- The paper demonstrates how TDA maps knowledge sharing on GitHub by classifying 13 communication channels using the SECI model.
- The analysis reveals that newer projects diversify channels more significantly, with distinct usage patterns observed across ecosystems like Bower and npm.
- The study highlights practical implications for maintainers by emphasizing the strategic integration of tacit and explicit channels to enhance collaboration.

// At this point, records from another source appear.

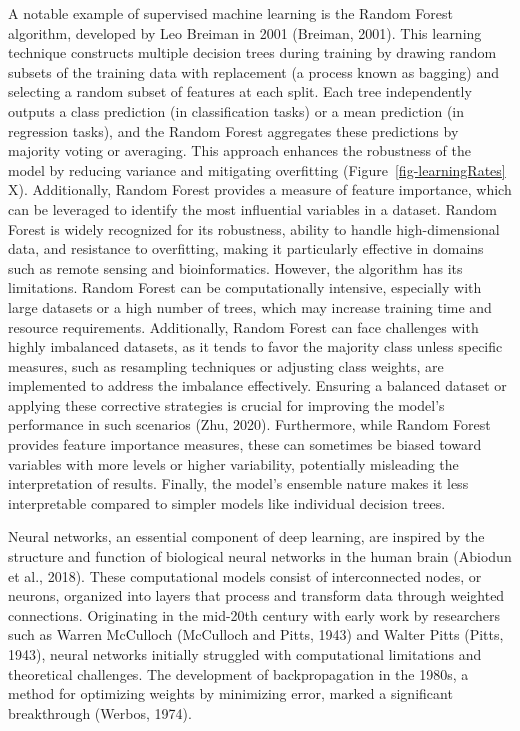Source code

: \documentclass[
  letterpaper,
  11pt,
  english,
  singlespacing,
  headsepline]{MastersDoctoralThesis}
\begin{document}
\begin{spacing}{1.5}
A notable example of supervised machine learning is the Random Forest
algorithm, developed by Leo Breiman in 2001 (Breiman, 2001). This
learning technique constructs multiple decision trees during training by
drawing random subsets of the training data with replacement (a process
known as bagging) and selecting a random subset of features at each
split. Each tree independently outputs a class prediction (in
classification tasks) or a mean prediction (in regression tasks), and
the Random Forest aggregates these predictions by majority voting or
averaging. This approach enhances the robustness of the model by
reducing variance and mitigating overfitting
(Figure~\ref{fig-learningRates} X). Additionally, Random Forest provides
a measure of feature importance, which can be leveraged to identify the
most influential variables in a dataset. Random Forest is widely
recognized for its robustness, ability to handle high-dimensional data,
and resistance to overfitting, making it particularly effective in
domains such as remote sensing and bioinformatics. However, the
algorithm has its limitations. Random Forest can be computationally
intensive, especially with large datasets or a high number of trees,
which may increase training time and resource requirements.
Additionally, Random Forest can face challenges with highly imbalanced
datasets, as it tends to favor the majority class unless specific
measures, such as resampling techniques or adjusting class weights, are
implemented to address the imbalance effectively. Ensuring a balanced
dataset or applying these corrective strategies is crucial for improving
the model's performance in such scenarios (Zhu, 2020). Furthermore,
while Random Forest provides feature importance measures, these can
sometimes be biased toward variables with more levels or higher
variability, potentially misleading the interpretation of results.
Finally, the model's ensemble nature makes it less interpretable
compared to simpler models like individual decision trees.

Neural networks, an essential component of deep learning, are inspired
by the structure and function of biological neural networks in the human
brain (Abiodun et al., 2018). These computational models consist of
interconnected nodes, or neurons, organized into layers that process and
transform data through weighted connections. Originating in the mid-20th
century with early work by researchers such as Warren McCulloch
(McCulloch and Pitts, 1943) and Walter Pitts (Pitts, 1943), neural
networks initially struggled with computational limitations and
theoretical challenges. The development of backpropagation in the 1980s,
a method for optimizing weights by minimizing error, marked a
significant breakthrough (Werbos, 1974).


\end{spacing}
\end{document}
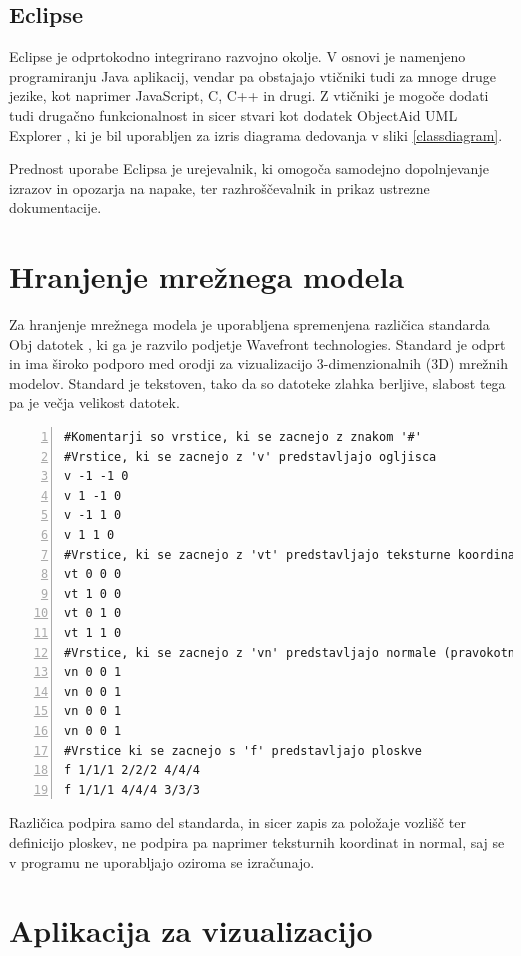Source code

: \documentclass[a4paper, 12pt]{book}
\begin{document}
\subsection*{Eclipse}

Eclipse je odprtokodno integrirano razvojno okolje. V osnovi je namenjeno programiranju Java aplikacij, vendar pa obstajajo vtičniki tudi za mnoge druge jezike, kot naprimer JavaScript, C, C++ in drugi. Z vtičniki je mogoče dodati tudi drugačno funkcionalnost in sicer stvari kot dodatek ObjectAid UML Explorer \cite{objectaid}, ki je bil uporabljen za izris diagrama dedovanja v sliki \ref{classdiagram}.

Prednost uporabe Eclipsa je urejevalnik, ki omogoča samodejno dopolnjevanje izrazov in opozarja na napake, ter razhroščevalnik in prikaz ustrezne dokumentacije. 

\section{Hranjenje mrežnega modela}

Za hranjenje mrežnega modela je uporabljena spremenjena različica standarda Obj datotek \cite{obj}, ki ga je razvilo podjetje Wavefront technologies. Standard je odprt in ima široko podporo med orodji za vizualizacijo 3-dimenzionalnih (3D) mrežnih modelov. Standard je tekstoven, tako da so datoteke zlahka berljive, slabost tega pa je večja velikost datotek.
\renewcommand{\lstlistingname}{Datoteka}
\renewcommand{\lstlistlistingname}{Seznam datotek}
\footnotesize{
\begin{lstlisting}[captionpos=b, frame=single, caption={Primer Obj datoteke, ki predstavlja kvadrat.}, breaklines=true, firstline=1, numbers=left]
#Komentarji so vrstice, ki se zacnejo z znakom '#'
#Vrstice, ki se zacnejo z 'v' predstavljajo ogljisca 
v -1 -1 0
v 1 -1 0
v -1 1 0
v 1 1 0
#Vrstice, ki se zacnejo z 'vt' predstavljajo teksturne koordinate
vt 0 0 0
vt 1 0 0
vt 0 1 0
vt 1 1 0
#Vrstice, ki se zacnejo z 'vn' predstavljajo normale (pravokotnice?)
vn 0 0 1
vn 0 0 1
vn 0 0 1
vn 0 0 1
#Vrstice ki se zacnejo s 'f' predstavljajo ploskve
f 1/1/1 2/2/2 4/4/4
f 1/1/1 4/4/4 3/3/3
\end{lstlisting}}

Različica podpira samo del standarda, in sicer zapis za položaje vozlišč ter definicijo ploskev, ne podpira pa naprimer teksturnih koordinat in normal, saj se v programu ne uporabljajo oziroma se izračunajo.

\section{Aplikacija za vizualizacijo}
\end{document}

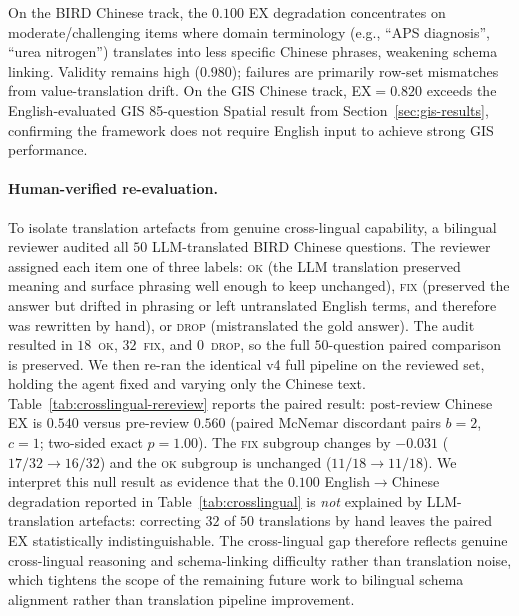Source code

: \documentclass[11pt]{article}
\begin{document}
On the BIRD Chinese track, the $0.100$ EX degradation concentrates on moderate/challenging items where domain terminology (e.g., ``APS diagnosis'', ``urea nitrogen'') translates into less specific Chinese phrases, weakening schema linking. Validity remains high ($0.980$); failures are primarily row-set mismatches from value-translation drift. On the GIS Chinese track, EX$=0.820$ exceeds the English-evaluated GIS 85-question Spatial result from Section~\ref{sec:gis-results}, confirming the framework does not require English input to achieve strong GIS performance.

\paragraph{Human-verified re-evaluation.} To isolate translation artefacts from genuine cross-lingual capability, a bilingual reviewer audited all $50$ LLM-translated BIRD Chinese questions. The reviewer assigned each item one of three labels: \textsc{ok} (the LLM translation preserved meaning and surface phrasing well enough to keep unchanged), \textsc{fix} (preserved the answer but drifted in phrasing or left untranslated English terms, and therefore was rewritten by hand), or \textsc{drop} (mistranslated the gold answer). The audit resulted in $18$~\textsc{ok}, $32$~\textsc{fix}, and $0$~\textsc{drop}, so the full $50$-question paired comparison is preserved. We then re-ran the identical v4 full pipeline on the reviewed set, holding the agent fixed and varying only the Chinese text. Table~\ref{tab:crosslingual-rereview} reports the paired result: post-review Chinese EX is $0.540$ versus pre-review $0.560$ (paired McNemar discordant pairs $b=2$, $c=1$; two-sided exact $p=1.00$). The \textsc{fix} subgroup changes by $-0.031$ ($17/32 \to 16/32$) and the \textsc{ok} subgroup is unchanged ($11/18 \to 11/18$). We interpret this null result as evidence that the $0.100$ English$\to$Chinese degradation reported in Table~\ref{tab:crosslingual} is \emph{not} explained by LLM-translation artefacts: correcting $32$ of $50$ translations by hand leaves the paired EX statistically indistinguishable. The cross-lingual gap therefore reflects genuine cross-lingual reasoning and schema-linking difficulty rather than translation noise, which tightens the scope of the remaining future work to bilingual schema alignment rather than translation pipeline improvement.
\end{document}
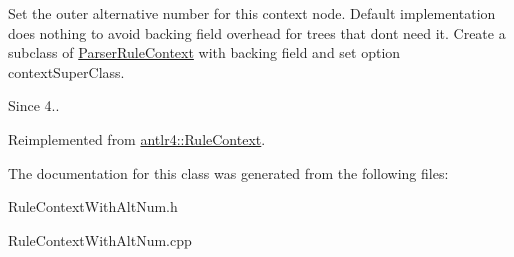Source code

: Set the outer alternative number for this context node. Default implementation does nothing to avoid backing field overhead for trees that don\textquotesingle{}t need it. Create a subclass of \hyperlink{classantlr4_1_1ParserRuleContext}{Parser\+Rule\+Context} with backing field and set option context\+Super\+Class.

\begin{DoxySince}{Since}
4.. 
\end{DoxySince}


Reimplemented from \hyperlink{classantlr4_1_1RuleContext_a13942e9b3fc17ab566e92e6c8c2d88e2}{antlr4\+::\+Rule\+Context}.



The documentation for this class was generated from the following files\+:\begin{DoxyCompactItemize}
\item 
Rule\+Context\+With\+Alt\+Num.\+h\item 
Rule\+Context\+With\+Alt\+Num.\+cpp\end{DoxyCompactItemize}
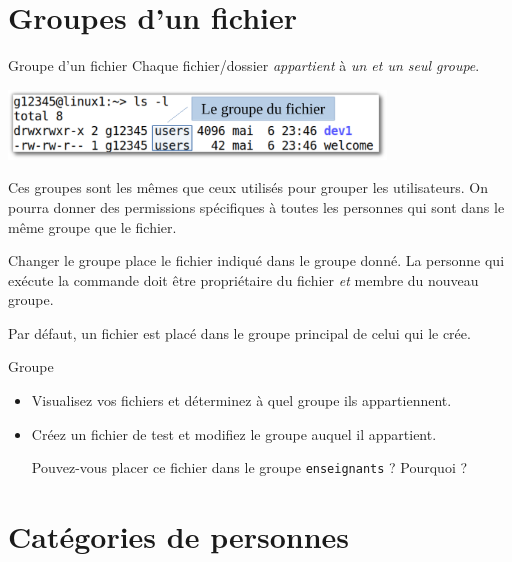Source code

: \documentclass[a4paper,11pt]{style-esi/td}
\begin{document}
	\section{Groupes d'un fichier}

		\begin{theorie}{Groupe d'un fichier}
			Chaque fichier/dossier \emph{appartient} à \emph{un et un seul groupe}.
		\end{theorie}

		\begin{center}
			\includegraphics[height=5em]{image/group}
		\end{center}

		Ces groupes sont les mêmes que ceux utilisés pour grouper les utilisateurs.
		On pourra donner des permissions spécifiques à toutes les personnes
		qui sont dans le même groupe que le fichier.

		\begin{theorie}{Changer le groupe}
			place le fichier indiqué dans le groupe donné.
                        La personne qui exécute la commande doit être propriétaire du fichier \emph{et} membre du nouveau groupe.
		\end{theorie}

		Par défaut, un fichier est placé dans le groupe principal de celui qui le crée.

		\begin{Exercice}{Groupe}
			\vspace{-1em}
			\begin{itemize}
			\item Visualisez vos fichiers et déterminez à quel groupe ils appartiennent.
			\item Créez un fichier de test et modifiez le groupe auquel il appartient.
                          
                          Pouvez-vous placer ce fichier dans le groupe \texttt{enseignants} ? Pourquoi ?
			\end{itemize}
		\end{Exercice}

	\section{Catégories de personnes}
\end{document}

"A Topological Analysis of Communication Channels for Knowledge Sharing in Contemporary GitHub Projects" (1905.03593)
Introduction
This paper investigates the complex landscape of communication channels within GitHub projects, guided by the SECI model of knowledge management which delineates knowledge transfer into four processes: Socialization, Externalization, Combination, and Internalization. The authors explore how these channels facilitate the capture and exchange of knowledge, particularly through the lenses of externalization and combination.
Methodology
The authors conduct a topological analysis of seven library ecosystems on GitHub, comprising over 210,000 projects. The preliminary study involved classifying 13 communication channels into tacit and explicit knowledge using the SECI model. This classification informed a topological data analysis (TDA), which mapped the adoption and evolution of communication channels over three years (2015-2017). TDA provides geometric representations of data, revealing structural patterns within complex datasets.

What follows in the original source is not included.